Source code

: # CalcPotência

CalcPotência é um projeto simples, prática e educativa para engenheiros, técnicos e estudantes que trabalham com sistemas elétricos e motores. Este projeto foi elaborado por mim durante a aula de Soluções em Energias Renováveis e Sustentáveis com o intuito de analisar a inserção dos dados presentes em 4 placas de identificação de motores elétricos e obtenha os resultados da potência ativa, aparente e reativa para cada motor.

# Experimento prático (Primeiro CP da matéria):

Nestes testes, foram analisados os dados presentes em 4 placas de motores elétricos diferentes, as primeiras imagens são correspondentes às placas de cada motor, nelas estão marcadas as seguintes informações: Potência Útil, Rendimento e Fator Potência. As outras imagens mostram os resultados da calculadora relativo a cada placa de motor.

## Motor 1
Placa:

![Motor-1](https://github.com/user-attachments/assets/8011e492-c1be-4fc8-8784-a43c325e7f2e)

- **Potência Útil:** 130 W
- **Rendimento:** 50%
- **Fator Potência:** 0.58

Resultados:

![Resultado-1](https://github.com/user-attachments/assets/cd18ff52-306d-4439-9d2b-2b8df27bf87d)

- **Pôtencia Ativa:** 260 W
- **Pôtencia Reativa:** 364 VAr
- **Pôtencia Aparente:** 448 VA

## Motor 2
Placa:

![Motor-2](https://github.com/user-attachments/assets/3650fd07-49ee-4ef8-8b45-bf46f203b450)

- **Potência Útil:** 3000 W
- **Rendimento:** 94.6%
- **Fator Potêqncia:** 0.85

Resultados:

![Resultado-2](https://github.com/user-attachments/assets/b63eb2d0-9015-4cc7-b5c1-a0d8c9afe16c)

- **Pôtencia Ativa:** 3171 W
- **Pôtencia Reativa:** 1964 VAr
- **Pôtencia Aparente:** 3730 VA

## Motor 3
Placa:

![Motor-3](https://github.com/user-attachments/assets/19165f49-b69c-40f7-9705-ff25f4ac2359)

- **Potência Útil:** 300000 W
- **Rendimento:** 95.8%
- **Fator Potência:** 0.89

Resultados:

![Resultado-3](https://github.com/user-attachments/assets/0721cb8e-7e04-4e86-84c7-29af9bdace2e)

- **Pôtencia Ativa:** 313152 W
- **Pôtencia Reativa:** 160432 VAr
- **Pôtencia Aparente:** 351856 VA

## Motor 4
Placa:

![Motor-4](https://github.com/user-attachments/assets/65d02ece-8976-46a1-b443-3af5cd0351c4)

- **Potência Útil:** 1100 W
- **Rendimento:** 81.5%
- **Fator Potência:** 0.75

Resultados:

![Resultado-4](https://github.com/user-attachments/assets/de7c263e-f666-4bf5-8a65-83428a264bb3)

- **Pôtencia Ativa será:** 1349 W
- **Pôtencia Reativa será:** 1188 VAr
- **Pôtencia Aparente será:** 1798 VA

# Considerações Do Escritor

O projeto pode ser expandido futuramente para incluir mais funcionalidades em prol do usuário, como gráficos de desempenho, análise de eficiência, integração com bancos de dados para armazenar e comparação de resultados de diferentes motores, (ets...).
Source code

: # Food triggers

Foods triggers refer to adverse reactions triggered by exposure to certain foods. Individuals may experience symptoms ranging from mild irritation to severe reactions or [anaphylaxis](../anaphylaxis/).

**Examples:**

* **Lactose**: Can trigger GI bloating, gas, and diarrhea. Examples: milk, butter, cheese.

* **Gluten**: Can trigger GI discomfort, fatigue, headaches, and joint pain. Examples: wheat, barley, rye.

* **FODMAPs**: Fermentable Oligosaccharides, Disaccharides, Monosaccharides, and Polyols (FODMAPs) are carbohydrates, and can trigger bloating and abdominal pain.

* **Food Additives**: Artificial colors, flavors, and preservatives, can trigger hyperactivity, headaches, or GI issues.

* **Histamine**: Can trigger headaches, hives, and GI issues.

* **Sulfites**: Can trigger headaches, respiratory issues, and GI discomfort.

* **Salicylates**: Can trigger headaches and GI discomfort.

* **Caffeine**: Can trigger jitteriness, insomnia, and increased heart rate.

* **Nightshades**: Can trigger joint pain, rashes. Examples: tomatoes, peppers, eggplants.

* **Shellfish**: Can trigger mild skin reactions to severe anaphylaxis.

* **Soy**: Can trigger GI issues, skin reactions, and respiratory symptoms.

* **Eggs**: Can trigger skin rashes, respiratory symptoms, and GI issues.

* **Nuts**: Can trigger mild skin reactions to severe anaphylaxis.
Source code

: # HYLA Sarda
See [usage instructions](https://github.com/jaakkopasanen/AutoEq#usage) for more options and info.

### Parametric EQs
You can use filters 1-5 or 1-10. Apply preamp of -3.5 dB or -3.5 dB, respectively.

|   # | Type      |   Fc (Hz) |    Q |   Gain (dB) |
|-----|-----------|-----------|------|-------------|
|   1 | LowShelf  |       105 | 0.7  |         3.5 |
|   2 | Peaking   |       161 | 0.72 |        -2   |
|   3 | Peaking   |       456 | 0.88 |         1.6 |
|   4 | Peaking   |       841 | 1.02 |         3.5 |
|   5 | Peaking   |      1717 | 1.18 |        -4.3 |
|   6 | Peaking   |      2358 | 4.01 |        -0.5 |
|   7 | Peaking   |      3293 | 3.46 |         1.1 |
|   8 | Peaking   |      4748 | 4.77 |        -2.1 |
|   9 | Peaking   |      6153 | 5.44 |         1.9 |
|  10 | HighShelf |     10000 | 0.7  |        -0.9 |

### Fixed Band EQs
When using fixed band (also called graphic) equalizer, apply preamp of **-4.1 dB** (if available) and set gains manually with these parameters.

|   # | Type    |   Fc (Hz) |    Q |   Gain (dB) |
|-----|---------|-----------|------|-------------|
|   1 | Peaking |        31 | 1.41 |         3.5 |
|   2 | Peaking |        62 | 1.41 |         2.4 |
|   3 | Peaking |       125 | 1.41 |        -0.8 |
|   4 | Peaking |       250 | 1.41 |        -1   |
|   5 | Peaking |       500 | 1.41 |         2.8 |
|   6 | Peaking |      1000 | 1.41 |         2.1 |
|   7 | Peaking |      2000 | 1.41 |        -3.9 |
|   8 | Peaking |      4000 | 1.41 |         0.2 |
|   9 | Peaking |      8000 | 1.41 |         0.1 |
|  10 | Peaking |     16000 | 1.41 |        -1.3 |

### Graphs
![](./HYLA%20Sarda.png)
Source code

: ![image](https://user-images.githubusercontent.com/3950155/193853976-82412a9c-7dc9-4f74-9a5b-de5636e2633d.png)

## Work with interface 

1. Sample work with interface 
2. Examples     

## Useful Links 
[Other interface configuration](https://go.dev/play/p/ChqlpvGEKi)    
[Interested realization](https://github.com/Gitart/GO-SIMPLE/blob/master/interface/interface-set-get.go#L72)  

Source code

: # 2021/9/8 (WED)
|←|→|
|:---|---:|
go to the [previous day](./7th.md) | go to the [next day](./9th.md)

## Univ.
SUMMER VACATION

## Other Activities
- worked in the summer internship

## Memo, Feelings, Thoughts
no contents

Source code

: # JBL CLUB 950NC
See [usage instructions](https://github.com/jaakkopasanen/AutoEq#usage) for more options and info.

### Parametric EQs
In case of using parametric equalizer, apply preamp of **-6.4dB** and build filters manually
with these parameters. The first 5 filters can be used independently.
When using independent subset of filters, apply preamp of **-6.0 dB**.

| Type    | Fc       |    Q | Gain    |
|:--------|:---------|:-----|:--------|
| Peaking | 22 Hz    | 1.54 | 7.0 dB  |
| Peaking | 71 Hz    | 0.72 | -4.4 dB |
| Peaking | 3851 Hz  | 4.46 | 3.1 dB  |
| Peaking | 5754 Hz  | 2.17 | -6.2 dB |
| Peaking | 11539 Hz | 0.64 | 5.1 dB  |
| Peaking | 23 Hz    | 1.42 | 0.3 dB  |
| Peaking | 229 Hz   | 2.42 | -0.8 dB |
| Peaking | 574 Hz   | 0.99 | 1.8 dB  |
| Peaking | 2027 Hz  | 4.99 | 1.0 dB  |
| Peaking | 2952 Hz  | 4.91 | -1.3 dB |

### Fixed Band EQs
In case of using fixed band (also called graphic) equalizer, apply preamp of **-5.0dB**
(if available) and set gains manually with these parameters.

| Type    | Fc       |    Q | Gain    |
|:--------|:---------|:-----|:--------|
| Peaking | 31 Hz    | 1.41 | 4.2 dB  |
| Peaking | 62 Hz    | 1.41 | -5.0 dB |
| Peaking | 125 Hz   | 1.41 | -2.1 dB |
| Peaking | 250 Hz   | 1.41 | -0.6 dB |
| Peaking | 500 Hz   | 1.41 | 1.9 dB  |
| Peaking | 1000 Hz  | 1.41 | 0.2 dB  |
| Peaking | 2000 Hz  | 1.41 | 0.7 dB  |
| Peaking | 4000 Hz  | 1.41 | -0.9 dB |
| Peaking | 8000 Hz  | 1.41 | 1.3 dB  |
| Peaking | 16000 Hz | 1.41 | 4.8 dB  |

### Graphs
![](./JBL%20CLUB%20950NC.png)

__Assignment__: Your answer should consist of the lines of the listing that contain "será", copied as they stand.

__Task output__:
- **Pôtencia Ativa será:** 1349 W
- **Pôtencia Reativa será:** 1188 VAr
- **Pôtencia Aparente será:** 1798 VA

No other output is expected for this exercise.